Report: Google’s Voice Possibilities

Table of Contents

  1. Summary
  2. Introduction: Background
  3. Google Voice: Changing the Rules
    1. Google Voice: What It Does
  4. Google Voice: UC-Bound
    1. Messaging
    2. Presence and IM/Chat
    3. Mobile Integration
    4. Collaboration
  5. Google Voice Premium Edition?
  6. Recent Acquisitions
    1. Gizmo5
    2. GIPS
    3. ON2
  7. Other Google Services
  8. The Business of Voice
  9. Conclusion
  10. About Dave Michels

1. Summary

Google recently transitioned its Google Voice product from beta to released service, though without much fanfare. While an intriguing service with several innovative features, it’s also fairly simple to ignore; Google rarely mentions it at conferences, nor does it clearly relate to many of the more visible Google services or moneymaking ventures. Nonetheless, Google Voice has over a million users and Google continues to enhance it, and must thusly have bigger plans for it. Those plans just may involve entering the enterprise Unified Communications (UC) business, a crowded and growing sector for business communications.

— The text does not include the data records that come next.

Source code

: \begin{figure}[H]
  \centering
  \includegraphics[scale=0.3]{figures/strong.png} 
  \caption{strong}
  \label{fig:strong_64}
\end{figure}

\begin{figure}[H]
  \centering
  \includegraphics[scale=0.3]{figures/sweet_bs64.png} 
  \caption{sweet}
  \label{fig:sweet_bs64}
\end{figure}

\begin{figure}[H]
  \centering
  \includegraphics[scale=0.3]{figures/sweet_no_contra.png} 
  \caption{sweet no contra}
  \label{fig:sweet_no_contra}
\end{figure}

What used to be called, telephony, or even VoIP, has transitioned into UC. This new moniker describes the fact that voice is no longer the only form of enterprise communications — UC acknowledges email, IM, video, collaboration, calendaring and even SMS as critical forms of business communications.

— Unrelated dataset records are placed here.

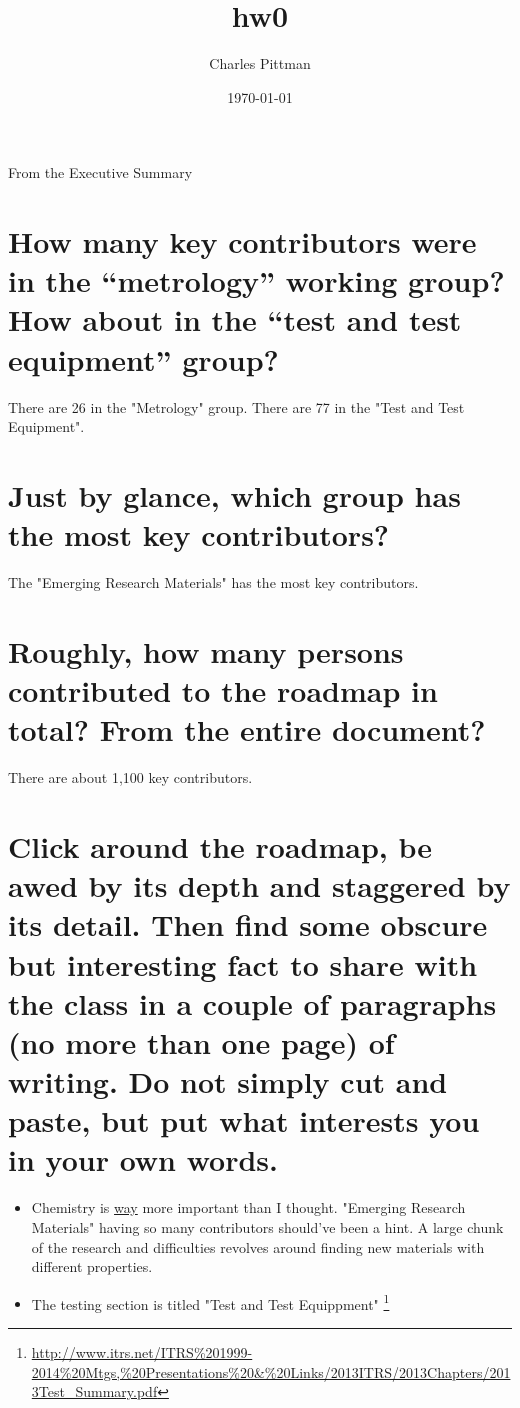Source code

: \documentclass[11pt]{article}
\author{Charles Pittman}
\date{\today}
\title{hw0}
\begin{document}
\maketitle
\tableofcontents

From the Executive Summary

\section{How many key contributors were in the “metrology” working group?  How about in the “test and test equipment” group?}
\label{sec-1}
There are 26 in the "Metrology" group. There are 77 in the "Test and Test
Equipment".

\section{Just by glance, which group has the most key contributors?}
\label{sec-2}
The "Emerging Research Materials" has the most key contributors.

\section{Roughly, how many persons contributed to the roadmap in total?  From the entire document?}
\label{sec-3}
There are about 1,100 key contributors.

\section{Click around the roadmap, be awed by its depth and staggered by its detail. Then find some obscure but interesting fact to share with the class in a couple of paragraphs (no more than one page) of writing. Do not simply cut and paste, but put what interests you in your own words.}
\label{sec-4}
\begin{itemize}
\item Chemistry is \uline{way} more important than I thought.  "Emerging Research Materials" having so many contributors should've been a hint.  A large chunk of the research and difficulties revolves around finding new materials with different properties.
\item The testing section is titled "Test and Test Equippment" \footnote{\url{http://www.itrs.net/ITRS\%201999-2014\%20Mtgs,\%20Presentations\%20&\%20Links/2013ITRS/2013Chapters/2013Test_Summary.pdf}}
\end{itemize}
\end{document}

These are all elements Google currently offers, but the company isn’t really considered an enterprise UC vendor (yet). The market leaders in that sector include names like Cisco, Avaya, Microsoft, and IBM — huge corporations competing with sophisticated on-premise solutions. To stay competitive, traditional PBX vendors are rapidly extending their solutions to the desktop with desktop tools including collaboration capabilities, integration to calendars and IM/presence options. CIOs are also looking to the cloud and embracing solutions such as hosted messaging and even hosted voice. New requirements are favoring solutions that enable mobility and teleworking. And these and other factors are driving significant adoption of smartphones.

Google is well positioned in most aspects of UC — except voice. To get there, a logical solution would be for the company to acquire a PBX company, which would allow Google to compete in UC on the existing terms of engagement. Or the company could reevaluate the technology and the market and evolve its existing Google Voice solution into a robust-yet-unique UC offering.

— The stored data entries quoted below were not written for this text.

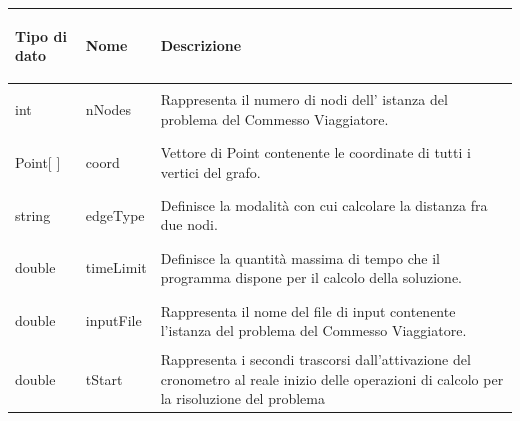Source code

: \documentclass[11pt]{article}
\begin{document}
\begin{center}

    \begin{longtable}{ | p{4cm} | p{4cm} | p{7cm} |}
    \hline
    \begin{center} \textbf{Tipo di dato} \end{center} & \begin{center}  \textbf{Nome} \end{center}& 
    \begin{center} \textbf{Descrizione} \end{center}\\ \hline
    \begin{center} int \end{center} & \begin{center} nNodes \end{center}& \vfill Rappresenta il numero di nodi dell' istanza del problema del Commesso Viaggiatore.\vfill \\ \hline
    \begin{center} Point[ ] \end{center} & \begin{center} coord \end{center}& \vfill Vettore di Point contenente le coordinate di tutti i vertici del grafo.\vfill\\ \hline
    \begin{center} string \end{center} & \begin{center} edgeType \end{center}&\vfill Definisce la modalità con cui calcolare la distanza fra due nodi.\vfill \\ \hline
    \begin{center} double \end{center} & \begin{center} timeLimit \end{center}& \vfill Definisce la quantità massima di tempo che il programma dispone per il calcolo della soluzione.\vfill \\ \hline
    \begin{center} double \end{center} & \begin{center} inputFile \end{center}&\vfill Rappresenta il nome del file di input contenente l'istanza del problema del Commesso Viaggiatore. \vfill\\ \hline
    \begin{center} double \end{center} & \begin{center} tStart \end{center}& \vfill Rappresenta i secondi trascorsi dall'attivazione del cronometro al reale inizio delle operazioni di calcolo per la risoluzione del problema \vfill \\ \hline

\end{longtable}
\end{center}
\end{document}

This report takes a look at Google Voice’s potential fit into the UC ecosystem and suggests the service is headed for the enterprise. The current Google Voice offering is a free consumer service with simple features and little integration. But just as Gmail expanded to Google Docs, Google Calendar and eventually Google Apps, Google Voice has the potential to grow into something far more powerful and disruptive. The service, with some potential enhancements and stronger integration, could lead to a powerful enterprise class (fee-based) solution for unified communications — on Google’s own terms of engagement.